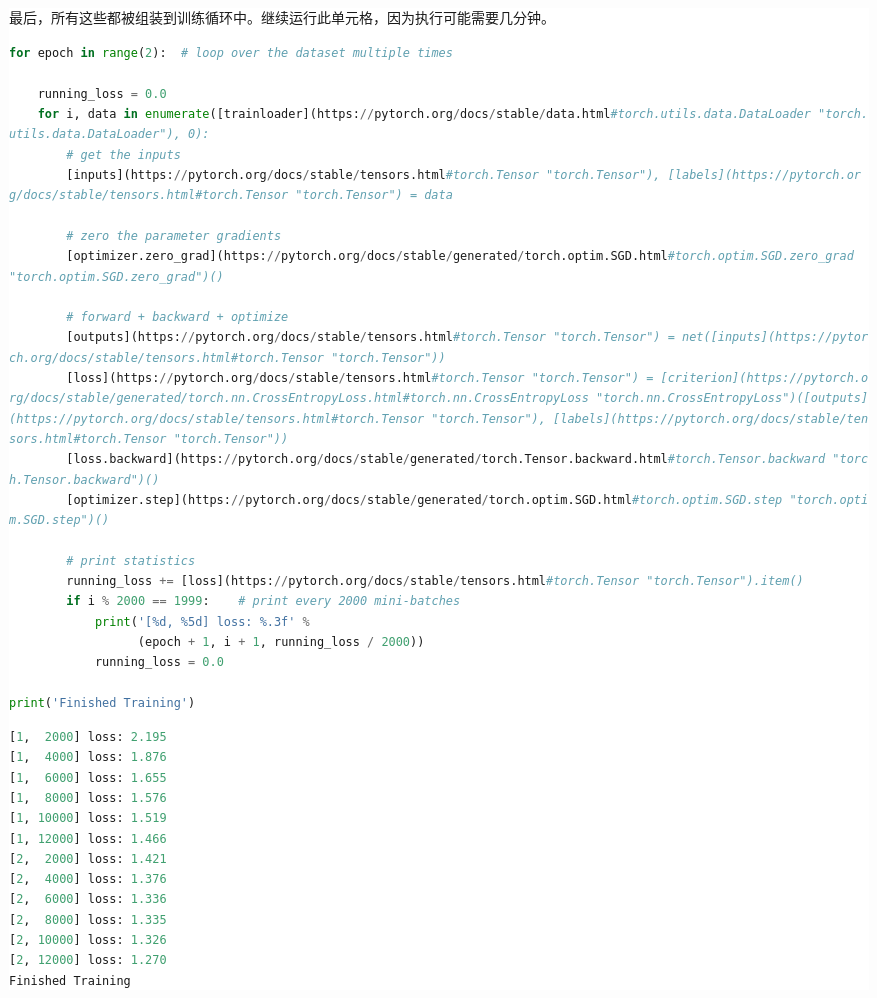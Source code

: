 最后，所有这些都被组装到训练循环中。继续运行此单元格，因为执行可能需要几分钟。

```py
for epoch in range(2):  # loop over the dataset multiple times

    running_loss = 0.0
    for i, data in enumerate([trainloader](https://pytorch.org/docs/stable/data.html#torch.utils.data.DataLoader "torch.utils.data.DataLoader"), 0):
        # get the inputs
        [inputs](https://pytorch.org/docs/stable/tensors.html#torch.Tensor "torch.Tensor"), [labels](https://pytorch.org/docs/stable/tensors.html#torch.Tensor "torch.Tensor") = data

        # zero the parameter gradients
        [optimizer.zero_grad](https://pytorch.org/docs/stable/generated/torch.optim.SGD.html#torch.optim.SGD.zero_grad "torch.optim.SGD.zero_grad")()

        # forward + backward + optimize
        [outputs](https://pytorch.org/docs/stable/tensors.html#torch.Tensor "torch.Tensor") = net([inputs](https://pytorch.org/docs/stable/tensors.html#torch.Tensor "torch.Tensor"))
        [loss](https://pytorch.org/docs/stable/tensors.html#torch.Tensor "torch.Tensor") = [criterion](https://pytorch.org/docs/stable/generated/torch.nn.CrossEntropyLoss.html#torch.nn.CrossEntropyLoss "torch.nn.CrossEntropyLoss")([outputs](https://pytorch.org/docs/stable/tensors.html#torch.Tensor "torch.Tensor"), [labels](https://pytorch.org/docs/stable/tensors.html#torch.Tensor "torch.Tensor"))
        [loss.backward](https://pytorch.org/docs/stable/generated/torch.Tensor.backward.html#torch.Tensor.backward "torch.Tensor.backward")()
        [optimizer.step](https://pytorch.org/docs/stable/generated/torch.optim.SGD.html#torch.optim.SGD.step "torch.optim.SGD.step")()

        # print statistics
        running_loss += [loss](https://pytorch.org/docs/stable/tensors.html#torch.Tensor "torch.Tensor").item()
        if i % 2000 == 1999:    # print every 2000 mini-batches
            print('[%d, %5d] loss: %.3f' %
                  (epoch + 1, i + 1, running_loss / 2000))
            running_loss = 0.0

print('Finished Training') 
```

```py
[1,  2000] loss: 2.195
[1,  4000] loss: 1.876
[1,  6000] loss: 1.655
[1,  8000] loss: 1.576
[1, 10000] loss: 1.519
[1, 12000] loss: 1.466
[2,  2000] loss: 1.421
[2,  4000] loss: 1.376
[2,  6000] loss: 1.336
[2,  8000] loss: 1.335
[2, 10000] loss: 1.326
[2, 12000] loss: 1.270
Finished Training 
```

__What this task involves__
The answer must be every line from the entries above that holds the string "https".

__Answer space__
    for i, data in enumerate([trainloader](https://pytorch.org/docs/stable/data.html#torch.utils.data.DataLoader "torch.utils.data.DataLoader"), 0):
        [inputs](https://pytorch.org/docs/stable/tensors.html#torch.Tensor "torch.Tensor"), [labels](https://pytorch.org/docs/stable/tensors.html#torch.Tensor "torch.Tensor") = data
        [optimizer.zero_grad](https://pytorch.org/docs/stable/generated/torch.optim.SGD.html#torch.optim.SGD.zero_grad "torch.optim.SGD.zero_grad")()
        [outputs](https://pytorch.org/docs/stable/tensors.html#torch.Tensor "torch.Tensor") = net([inputs](https://pytorch.org/docs/stable/tensors.html#torch.Tensor "torch.Tensor"))
        [loss](https://pytorch.org/docs/stable/tensors.html#torch.Tensor "torch.Tensor") = [criterion](https://pytorch.org/docs/stable/generated/torch.nn.CrossEntropyLoss.html#torch.nn.CrossEntropyLoss "torch.nn.CrossEntropyLoss")([outputs](https://pytorch.org/docs/stable/tensors.html#torch.Tensor "torch.Tensor"), [labels](https://pytorch.org/docs/stable/tensors.html#torch.Tensor "torch.Tensor"))
        [loss.backward](https://pytorch.org/docs/stable/generated/torch.Tensor.backward.html#torch.Tensor.backward "torch.Tensor.backward")()
        [optimizer.step](https://pytorch.org/docs/stable/generated/torch.optim.SGD.html#torch.optim.SGD.step "torch.optim.SGD.step")()
        running_loss += [loss](https://pytorch.org/docs/stable/tensors.html#torch.Tensor "torch.Tensor").item()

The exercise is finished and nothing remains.